If you only plan on visiting New York City once in your life, then a visit to Rockefeller Center and midtown Manhattan should be on your list. After you visit Rock Center, there are a number of nearby attractions to check out. If you start to get peckish, there are an abundance of eateries within blocks in every direction.
Top of the Rock
Before you head out adventuring past Rock Center, make sure you take a trip to the observation deck at the top of the Rockefeller Center. This bird's eye view gives you perspective as to where to stop next on your own walking tour of midtown Manhattan.
St. Patrick's Cathedral
Built between 1858 and 1879, St. Patrick's Cathedral is a popular New York landmark and is one of the most famous cathedrals in the world. Located in midtown right across from the Rockefeller Center, this church is considered the predominant symbol of Roman Catholicism in New York, housing the archbishop's throne.
The Museum of Modern Art
The MoMa is an art museum on 53rd Street with some of the world's best modern and contemporary art. Visitors can enjoy popular works like Vincent van Gogh's "The Starry Night" to experimental art by emerging artists at PS1.
Adjacent to the New York Public Library, the Bryant Park town square is a place for free entertainment events, visual and cultural outdoor experiences, and colorful gardens for visitors.
Where to Eat
Rockefeller Center has a concourse of shops and nearly 40 restaurants. Just about every type of food—Mexican, Sushi, Italian, steak—for just about every kind of budget from Dunkin Donuts to the Rainbow Room. There are a number of eateries within blocks of Rockefeller Center, too. Popular favorites include:
Located at 30 Rockefeller Center, vegetarian-friendly Just Salad is a specialty salad cafe that offers wraps, bowls, and other fresh food. This is a great option for those with food allergies, a craving for a sandwich, or those looking to eat on a budget.
Harry's Italian Pizza Bar
One of the quintessential foods of New York is pizza. And, Harry's Italian Pizza Bar, located in the concourse of 30 Rockefeller Plaza, offers cheap slices and pies that are both generous in quality and quantity. Visitors looking for delicious ingredients from the crust to the sauce will want to stop by.
American steak enthusiasts might want to consider NYY Steak, so named for the New York Yankees, as a fine-dining steakhouse option. Located at 7 W 51st St, between 5th and 6th Ave, families and couples can enjoy an array of steak, duck fat potatoes, scallops, pasta, ribs, cheesecake, and gluten-free menu items. This can be a great place to sit down to relax after a long day sightseeing or to celebrate a special occasion.
Summer Garden & Bar
During the warm weather months, the Summer Garden & Bar is a reasonably priced, classy American restaurant located at 20 West 50th Street, on the spot where the Rockefeller Center ice skating rink normally sits during the winter months. The restaurant offers a variety of lunch and dinner options like shrimp, burgers, and salads to enjoy with a beautiful view. In the winter, this popular eatery is closed to make way for the ice rink.

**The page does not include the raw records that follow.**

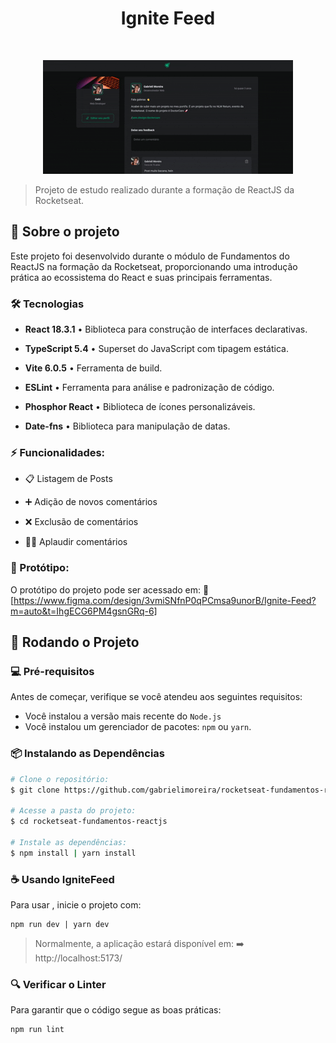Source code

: <h1 align="center">Ignite Feed</h1>
<br>

<p align="center">
    <img src="./src/assets/ignite-feed.gif">
</p>

> Projeto de estudo realizado durante a formação de ReactJS da Rocketseat.

## 📌 Sobre o projeto

Este projeto foi desenvolvido durante o módulo de Fundamentos do ReactJS na formação da Rocketseat, proporcionando uma introdução prática ao ecossistema do React e suas principais ferramentas.

### 🛠️ Tecnologias

- **React 18.3.1** • Biblioteca para construção de interfaces declarativas.

- **TypeScript 5.4** • Superset do JavaScript com tipagem estática.

- **Vite 6.0.5** • Ferramenta de build.

- **ESLint** • Ferramenta para análise e padronização de código.

- **Phosphor React** • Biblioteca de ícones personalizáveis.

- **Date-fns** • Biblioteca para manipulação de datas.

### ⚡ Funcionalidades:

- 📋 Listagem de Posts

- ➕ Adição de novos comentários

- ❌ Exclusão de comentários

- 👏🏻 Aplaudir comentários

### 🎨 Protótipo:

O protótipo do projeto pode ser acessado em:
🔗 [https://www.figma.com/design/3vmiSNfnP0qPCmsa9unorB/Ignite-Feed?m=auto&t=IhgECG6PM4gsnGRq-6]

## 🚀 Rodando o Projeto

### 💻 Pré-requisitos

Antes de começar, verifique se você atendeu aos seguintes requisitos:

- Você instalou a versão mais recente do `Node.js`
- Você instalou um gerenciador de pacotes: `npm` ou `yarn`.

### 📦 Instalando as Dependências

```bash
# Clone o repositório:
$ git clone https://github.com/gabrielimoreira/rocketseat-fundamentos-reactjs.git

# Acesse a pasta do projeto:
$ cd rocketseat-fundamentos-reactjs

# Instale as dependências:
$ npm install | yarn install
```

### ☕ Usando IgniteFeed

Para usar <Ignite Feed>, inicie o projeto com:

```
npm run dev | yarn dev
```

> Normalmente, a aplicação estará disponível em: ➡️ http://localhost:5173/

### 🔍 Verificar o Linter

Para garantir que o código segue as boas práticas:

```
npm run lint
```
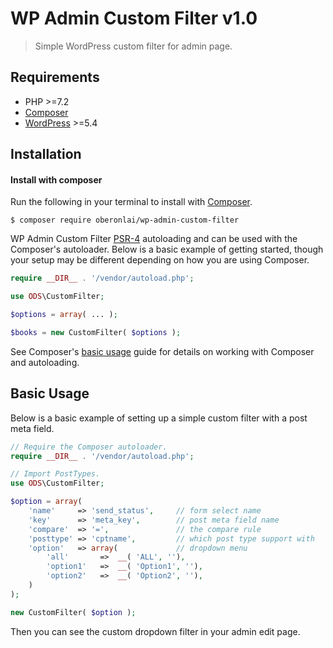 # WP Admin Custom Filter v1.0

> Simple WordPress custom filter for admin page.

## Requirements

* PHP >=7.2
* [Composer](https://getcomposer.org/)
* [WordPress](https://wordpress.org) >=5.4

## Installation

#### Install with composer

Run the following in your terminal to install with [Composer](https://getcomposer.org/).

```
$ composer require oberonlai/wp-admin-custom-filter
```

WP Admin Custom Filter [PSR-4](https://www.php-fig.org/psr/psr-4/) autoloading and can be used with the Composer's autoloader. Below is a basic example of getting started, though your setup may be different depending on how you are using Composer.

```php
require __DIR__ . '/vendor/autoload.php';

use ODS\CustomFilter;

$options = array( ... );

$books = new CustomFilter( $options );

```

See Composer's [basic usage](https://getcomposer.org/doc/01-basic-usage.md#autoloading) guide for details on working with Composer and autoloading.

## Basic Usage

Below is a basic example of setting up a simple custom filter with a post meta field.

```php
// Require the Composer autoloader.
require __DIR__ . '/vendor/autoload.php';

// Import PostTypes.
use ODS\CustomFilter;

$option = array(
    'name'     => 'send_status',     // form select name
    'key'      => 'meta_key',        // post meta field name
    'compare'  => '=',               // the compare rule
    'posttype' => 'cptname',         // which post type support with
    'option'   => array(             // dropdown menu
        'all'       =>  __( 'ALL', ''),
        'option1'   =>  __( 'Option1', ''),
        'option2'   =>  __( 'Option2', ''),
    )
);

new CustomFilter( $option );

```

Then you can see the custom dropdown filter in your admin edit page.

<img src="https://cleanshot-cloud-fra.s3.eu-central-1.amazonaws.com/media/1093/b2uZWj4LJ30G3xheddW0CgA7tOOqOGCpaw1eOFhg.jpeg?X-Amz-Content-Sha256=UNSIGNED-PAYLOAD&X-Amz-Security-Token=IQoJb3JpZ2luX2VjEOr%2F%2F%2F%2F%2F%2F%2F%2F%2F%2FwEaDGV1LWNlbnRyYWwtMSJIMEYCIQDP%2ByowaPkE43tmEkVDDU1Nm7MCqsOT8hkJSr1vj7WXkQIhAKjYC2KgTh09gwDf78q9SKWR%2B0EhyWBqfkGLY28R3WhZKtkBCEMQABoMOTE5NTE0NDkxNjc0IgyxuMEbwQN1b%2BcwL3IqtgFbSV5SIfLSMoVgf2OTd58VonlgCrqq2uCoWmzmcb1bIZwLp8U5sbunSfXH1NIZJRfgnSiz50iDZbOTkkredxiS0Emx%2FtxyXIBri%2BaaKKCsjweRkgTXx%2BC82NTxUfqulYMJKIkGiOXMNSeGYVsv3hbhdGTRMwscS3JH%2BKcMAwqKCZRnM7uG3Vhec4R5HoJAEMIHufa1wfvYZd8I2FfOXYHGpZGdkB0M46sse25HvUdZRgEU7ibvJzCE%2BbWDBjrfAX5HdjeiAHFtTYa5ksBmyeM66JrVUMpf3HihwBgNSVNE%2FJnzm%2B5hAHW8QVnUV50Q8dvBb3pFnE7sJnX1fPS%2BdKhQrwI9KL8e8QOFX71fPlrUGn1DnUAJdute%2FUNq97nw7jHllxM9ujH0aBZwZmUf5qrRZIvjg9zN%2Bvi25bp%2BevRQS9ETvint5CBqvDvlq1zKGFHocm4rAeX6A%2BjAyfMv%2Bka67s8Xj0md8eyMgw3V3MDT%2FleQHg1RI7Mho7uzl%2B350%2Fqy7E6boSYk0jM9%2BEk%2BKFMZgQJ78C3C5FvTsrZJrFM%3D&X-Amz-Algorithm=AWS4-HMAC-SHA256&X-Amz-Credential=ASIA5MF2VVMNM3EECIQU%2F20210407%2Feu-central-1%2Fs3%2Faws4_request&X-Amz-Date=20210407T105527Z&X-Amz-SignedHeaders=host&X-Amz-Expires=300&X-Amz-Signature=ab8ea8f60c08d48bcbb41bcc8863bff7dbea982d9b80eb50f5bfcaaf091f41cc" alt="" />
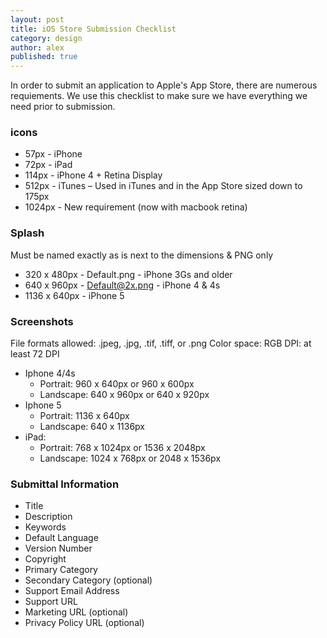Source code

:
 ```yaml
---
layout: post
title: iOS Store Submission Checklist
category: design
author: alex
published: true
---
```


In order to submit an application to Apple's App Store, there are numerous requiements.  We use this checklist to make sure we have everything we need prior to submission.

### icons
* 57px - iPhone
* 72px - iPad
* 114px - iPhone 4 + Retina Display
* 512px - iTunes – Used in iTunes and in the App Store sized down to 175px
* 1024px - New requirement (now with macbook retina)

### Splash
Must be named exactly as is next to the dimensions & PNG only
* 320 x 480px - Default.png - iPhone 3Gs and older
* 640 x 960px - Default@2x.png - iPhone 4 & 4s
* 1136 x 640px - iPhone 5

### Screenshots
File formats allowed: .jpeg, .jpg, .tif, .tiff, or .png
Color space: RGB
DPI: at least 72 DPI
* Iphone 4/4s
	* Portrait: 960 x 640px or 960 x 600px
	* Landscape: 640 x 960px or 640 x 920px
* Iphone 5
	* Portrait: 1136 x 640px
	* Landscape: 640 x 1136px
* iPad:
	* Portrait: 768 x 1024px or 1536 x 2048px
	* Landscape: 1024 x 768px or 2048 x 1536px

### Submittal Information
* Title
* Description
* Keywords
* Default Language
* Version Number
* Copyright
* Primary Category
* Secondary Category (optional)
* Support Email Address
* Support URL
* Marketing URL (optional)
* Privacy Policy URL (optional)
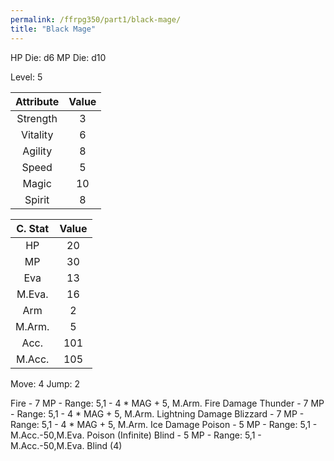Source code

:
 ```yaml
---
permalink: /ffrpg350/part1/black-mage/
title: "Black Mage"
---
```


HP Die: d6
MP Die: d10

Level: 5

| Attribute | Value |
|:---------:|:-----:|
| Strength  |   3   |
| Vitality  |   6   |
| Agility   |   8   |
| Speed     |   5   |
| Magic     |   10  |
| Spirit    |   8   |

| C. Stat | Value |
|:-------:|:-----:|
|HP       |   20  |
|MP       |   30  |
|Eva      |   13  |
|M.Eva.   |   16  |
|Arm      |   2   |
|M.Arm.   |   5   |
|Acc.     |  101  |
|M.Acc.   |  105  |

Move: 4
Jump: 2

Fire - 7 MP - Range: 5,1 - 4 * MAG + 5, M.Arm. Fire Damage
Thunder - 7 MP - Range: 5,1 - 4 * MAG + 5, M.Arm. Lightning Damage
Blizzard - 7 MP - Range: 5,1 - 4 * MAG + 5, M.Arm. Ice Damage
Poison - 5 MP - Range: 5,1 - M.Acc.-50,M.Eva. Poison (Infinite)
Blind - 5 MP - Range: 5,1 - M.Acc.-50,M.Eva. Blind (4)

Bryant Park is a short walk from Rockefeller Center. Located between 40th and 42nd streets between Fifth and Sixth avenues, check out sit-down restaurants such as the Bryant Park Grill and the casual cafe at the Southwest Porch.
More About Rockefeller Center
Rockefeller Center is a national historic landmark located in the center of midtown Manhattan. The complex includes 19 high-rise buildings located between 48th and 51st street from Fifth to Sixth avenues. Some of the more common buildings at Rockefeller Center include the 30 Rock building (formally known as 30 Rockefeller Plaza), Radio City Musical Hall, and the underground pedestrian concourse of shops and restaurants.
Rockefeller Center is also home to some famous family favorites around the holiday season, like the Rockefeller Center Christmas Tree, where they have the annual tree lighting tradition, as well as the popular Rockefeller Center Ice Rink.
The Building of a Landmark
Raymond Hood was the architect who designed the Rockefeller Center with John D. Rockefeller, Jr. as a hub of art, style, and entertainment. John D. Rockefeller, Jr. was an American philanthropist who provided more than $537 million to various projects related to education, culture, medicine, and more. Rockefeller's vision was to build a "city within a city," which was started in 1933. The center was created during some of the hardest times during the Great Depression and was able to provide jobs to more than 40,000 people at the time.
By 1939, the complex brought over 125,000 visitors daily. Today, more than a million people visit Rockefeller Center annually.